▶ **Goal of the exercise**: When a line in the entries below contains the word "зависимости", copy that line.

(Rendered images with source text)
BEGIN

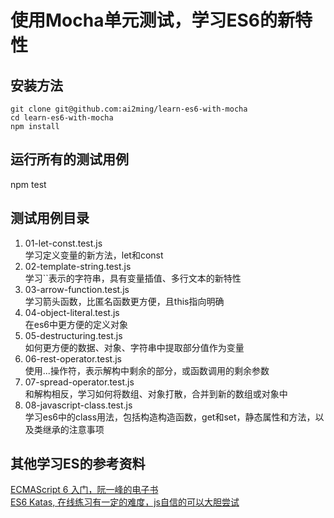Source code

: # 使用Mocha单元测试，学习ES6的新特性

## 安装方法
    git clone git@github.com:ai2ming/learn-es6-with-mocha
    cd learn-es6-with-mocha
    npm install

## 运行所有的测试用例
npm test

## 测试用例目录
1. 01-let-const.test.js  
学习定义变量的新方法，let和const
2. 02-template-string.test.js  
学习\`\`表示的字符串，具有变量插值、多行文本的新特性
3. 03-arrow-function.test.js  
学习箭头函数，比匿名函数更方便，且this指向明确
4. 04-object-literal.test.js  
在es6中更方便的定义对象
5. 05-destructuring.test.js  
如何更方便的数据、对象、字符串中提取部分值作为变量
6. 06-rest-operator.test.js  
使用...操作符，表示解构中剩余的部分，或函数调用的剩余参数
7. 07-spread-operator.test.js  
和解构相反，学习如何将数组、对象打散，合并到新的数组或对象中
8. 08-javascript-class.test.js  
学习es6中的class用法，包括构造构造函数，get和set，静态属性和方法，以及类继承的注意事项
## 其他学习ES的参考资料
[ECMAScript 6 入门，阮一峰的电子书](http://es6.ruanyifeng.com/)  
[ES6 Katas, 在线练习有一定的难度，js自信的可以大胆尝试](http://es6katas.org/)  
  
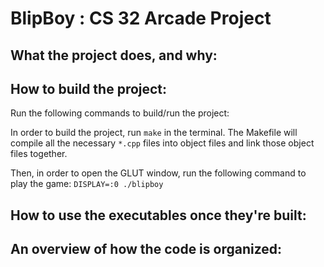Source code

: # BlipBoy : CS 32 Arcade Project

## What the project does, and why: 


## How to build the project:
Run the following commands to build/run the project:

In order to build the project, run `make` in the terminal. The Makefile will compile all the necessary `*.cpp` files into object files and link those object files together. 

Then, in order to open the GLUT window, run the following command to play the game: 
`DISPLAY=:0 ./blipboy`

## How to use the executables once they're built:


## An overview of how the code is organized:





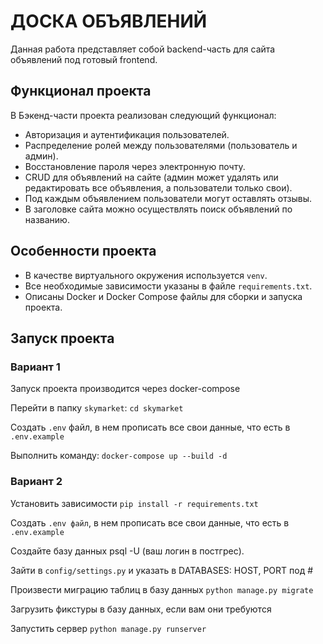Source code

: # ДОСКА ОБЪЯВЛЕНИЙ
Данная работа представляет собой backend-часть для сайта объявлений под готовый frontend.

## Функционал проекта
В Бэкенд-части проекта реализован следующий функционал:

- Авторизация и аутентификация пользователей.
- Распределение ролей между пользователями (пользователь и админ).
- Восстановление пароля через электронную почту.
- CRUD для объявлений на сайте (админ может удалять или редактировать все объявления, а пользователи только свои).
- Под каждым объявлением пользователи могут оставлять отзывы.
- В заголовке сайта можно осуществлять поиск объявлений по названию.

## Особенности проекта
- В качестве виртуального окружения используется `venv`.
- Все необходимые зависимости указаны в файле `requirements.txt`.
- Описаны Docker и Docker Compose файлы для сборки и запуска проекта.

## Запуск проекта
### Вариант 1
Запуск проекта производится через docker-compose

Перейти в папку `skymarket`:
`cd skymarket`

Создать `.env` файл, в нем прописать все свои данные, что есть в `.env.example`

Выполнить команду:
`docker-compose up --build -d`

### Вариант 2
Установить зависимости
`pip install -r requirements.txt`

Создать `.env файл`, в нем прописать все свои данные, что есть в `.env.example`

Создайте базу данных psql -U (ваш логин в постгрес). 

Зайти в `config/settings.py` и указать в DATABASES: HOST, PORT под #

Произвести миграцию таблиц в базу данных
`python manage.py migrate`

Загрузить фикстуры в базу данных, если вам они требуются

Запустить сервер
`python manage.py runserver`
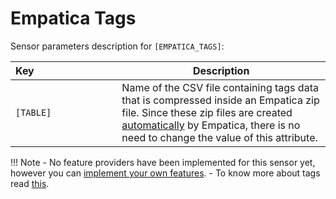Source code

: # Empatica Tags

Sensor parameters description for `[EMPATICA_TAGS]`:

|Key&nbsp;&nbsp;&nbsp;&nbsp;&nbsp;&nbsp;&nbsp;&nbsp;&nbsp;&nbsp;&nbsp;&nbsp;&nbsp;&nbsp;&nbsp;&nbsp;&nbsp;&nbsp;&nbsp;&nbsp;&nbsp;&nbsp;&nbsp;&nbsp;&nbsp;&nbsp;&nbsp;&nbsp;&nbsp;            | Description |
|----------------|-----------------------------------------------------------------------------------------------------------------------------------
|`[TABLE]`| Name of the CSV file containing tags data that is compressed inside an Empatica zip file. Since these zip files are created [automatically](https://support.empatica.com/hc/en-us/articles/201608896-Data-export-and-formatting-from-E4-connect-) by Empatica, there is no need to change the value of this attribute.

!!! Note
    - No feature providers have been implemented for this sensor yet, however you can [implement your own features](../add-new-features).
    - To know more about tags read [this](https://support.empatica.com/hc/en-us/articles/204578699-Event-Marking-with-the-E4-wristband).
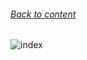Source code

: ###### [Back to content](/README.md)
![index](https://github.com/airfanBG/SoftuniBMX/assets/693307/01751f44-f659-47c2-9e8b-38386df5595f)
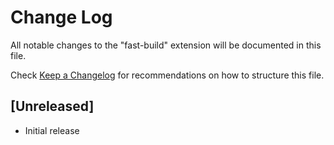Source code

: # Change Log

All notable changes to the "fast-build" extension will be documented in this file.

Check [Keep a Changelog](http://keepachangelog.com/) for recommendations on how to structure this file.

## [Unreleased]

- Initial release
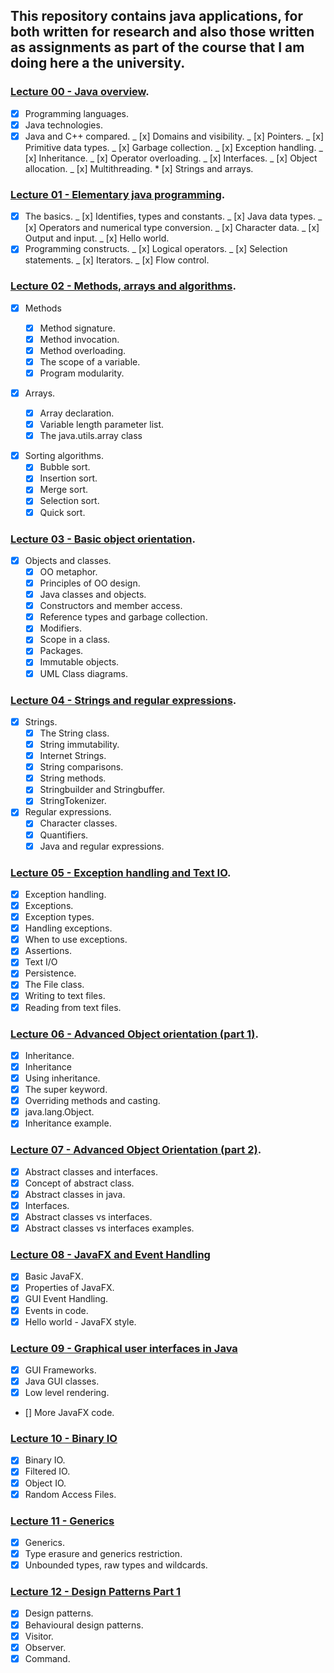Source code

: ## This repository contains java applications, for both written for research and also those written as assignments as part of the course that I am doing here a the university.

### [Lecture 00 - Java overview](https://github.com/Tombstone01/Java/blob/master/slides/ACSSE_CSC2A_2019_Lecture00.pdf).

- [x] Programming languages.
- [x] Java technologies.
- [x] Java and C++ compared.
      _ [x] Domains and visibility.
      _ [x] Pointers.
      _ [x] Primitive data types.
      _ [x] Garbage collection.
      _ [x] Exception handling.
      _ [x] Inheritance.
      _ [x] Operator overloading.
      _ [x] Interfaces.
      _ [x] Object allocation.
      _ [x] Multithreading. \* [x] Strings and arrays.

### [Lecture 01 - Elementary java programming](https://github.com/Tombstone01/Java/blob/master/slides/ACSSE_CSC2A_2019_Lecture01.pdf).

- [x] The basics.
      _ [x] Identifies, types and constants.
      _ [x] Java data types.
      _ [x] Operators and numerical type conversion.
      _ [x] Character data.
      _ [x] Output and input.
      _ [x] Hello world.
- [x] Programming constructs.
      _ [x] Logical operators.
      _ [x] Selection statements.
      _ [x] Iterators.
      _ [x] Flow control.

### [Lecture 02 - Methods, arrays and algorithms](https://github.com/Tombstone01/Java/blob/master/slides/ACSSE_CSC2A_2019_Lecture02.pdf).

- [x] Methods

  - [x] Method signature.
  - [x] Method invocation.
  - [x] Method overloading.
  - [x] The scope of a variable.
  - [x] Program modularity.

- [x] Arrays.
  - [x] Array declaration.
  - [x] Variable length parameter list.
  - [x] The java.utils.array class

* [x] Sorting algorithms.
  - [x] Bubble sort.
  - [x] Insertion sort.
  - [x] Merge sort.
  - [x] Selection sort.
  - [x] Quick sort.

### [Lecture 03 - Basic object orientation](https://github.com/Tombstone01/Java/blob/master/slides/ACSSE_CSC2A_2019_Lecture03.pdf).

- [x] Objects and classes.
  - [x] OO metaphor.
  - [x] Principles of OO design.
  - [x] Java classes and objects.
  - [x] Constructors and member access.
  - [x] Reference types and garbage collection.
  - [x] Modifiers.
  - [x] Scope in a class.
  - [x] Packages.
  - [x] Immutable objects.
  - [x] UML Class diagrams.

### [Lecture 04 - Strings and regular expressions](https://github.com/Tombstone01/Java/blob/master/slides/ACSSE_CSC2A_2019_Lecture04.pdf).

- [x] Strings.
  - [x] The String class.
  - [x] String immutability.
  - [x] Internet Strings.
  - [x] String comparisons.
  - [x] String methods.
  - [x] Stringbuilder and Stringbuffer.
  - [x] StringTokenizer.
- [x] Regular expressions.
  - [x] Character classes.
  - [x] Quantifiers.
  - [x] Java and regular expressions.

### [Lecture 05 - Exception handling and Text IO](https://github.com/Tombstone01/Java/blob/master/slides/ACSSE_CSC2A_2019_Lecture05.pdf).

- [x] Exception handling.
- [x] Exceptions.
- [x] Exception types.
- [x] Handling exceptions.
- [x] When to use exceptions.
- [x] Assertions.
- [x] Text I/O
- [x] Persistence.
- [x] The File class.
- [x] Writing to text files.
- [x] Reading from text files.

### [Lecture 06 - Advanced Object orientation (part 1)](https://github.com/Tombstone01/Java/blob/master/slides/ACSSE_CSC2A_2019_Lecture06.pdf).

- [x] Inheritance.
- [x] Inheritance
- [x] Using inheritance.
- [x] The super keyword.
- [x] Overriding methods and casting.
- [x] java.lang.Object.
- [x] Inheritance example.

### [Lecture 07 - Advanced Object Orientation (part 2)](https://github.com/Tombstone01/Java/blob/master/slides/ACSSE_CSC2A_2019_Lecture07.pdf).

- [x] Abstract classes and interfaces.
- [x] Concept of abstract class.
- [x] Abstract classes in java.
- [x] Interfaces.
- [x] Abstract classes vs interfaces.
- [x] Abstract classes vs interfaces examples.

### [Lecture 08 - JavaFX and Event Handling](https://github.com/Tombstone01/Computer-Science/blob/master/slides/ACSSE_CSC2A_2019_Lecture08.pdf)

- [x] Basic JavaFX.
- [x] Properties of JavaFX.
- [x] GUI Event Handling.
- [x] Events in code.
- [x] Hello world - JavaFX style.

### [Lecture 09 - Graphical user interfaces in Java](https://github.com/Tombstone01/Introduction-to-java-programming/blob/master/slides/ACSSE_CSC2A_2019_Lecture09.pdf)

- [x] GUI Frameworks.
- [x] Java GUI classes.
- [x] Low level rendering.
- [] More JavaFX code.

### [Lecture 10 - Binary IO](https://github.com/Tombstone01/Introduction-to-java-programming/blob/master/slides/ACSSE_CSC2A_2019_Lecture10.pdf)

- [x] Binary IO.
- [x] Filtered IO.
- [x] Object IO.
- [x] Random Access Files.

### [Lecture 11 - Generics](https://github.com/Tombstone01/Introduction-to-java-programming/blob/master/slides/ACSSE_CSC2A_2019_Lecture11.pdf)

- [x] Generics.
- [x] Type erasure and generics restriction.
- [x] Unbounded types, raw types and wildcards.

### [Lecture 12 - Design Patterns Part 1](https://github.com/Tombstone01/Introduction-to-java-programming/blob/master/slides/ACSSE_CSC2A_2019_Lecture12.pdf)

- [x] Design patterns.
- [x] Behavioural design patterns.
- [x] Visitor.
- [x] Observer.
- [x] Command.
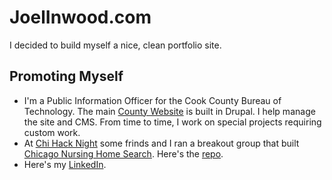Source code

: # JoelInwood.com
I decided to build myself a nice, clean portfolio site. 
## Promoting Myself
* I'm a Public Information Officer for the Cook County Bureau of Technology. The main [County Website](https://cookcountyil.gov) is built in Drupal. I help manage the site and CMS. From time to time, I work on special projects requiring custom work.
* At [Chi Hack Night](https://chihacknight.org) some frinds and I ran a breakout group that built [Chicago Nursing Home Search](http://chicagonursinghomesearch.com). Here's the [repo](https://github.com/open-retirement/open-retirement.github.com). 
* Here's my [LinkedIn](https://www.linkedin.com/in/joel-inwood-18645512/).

END

▶ **Response area**:
- Все необходимые зависимости указаны в файле `requirements.txt`.
Установить зависимости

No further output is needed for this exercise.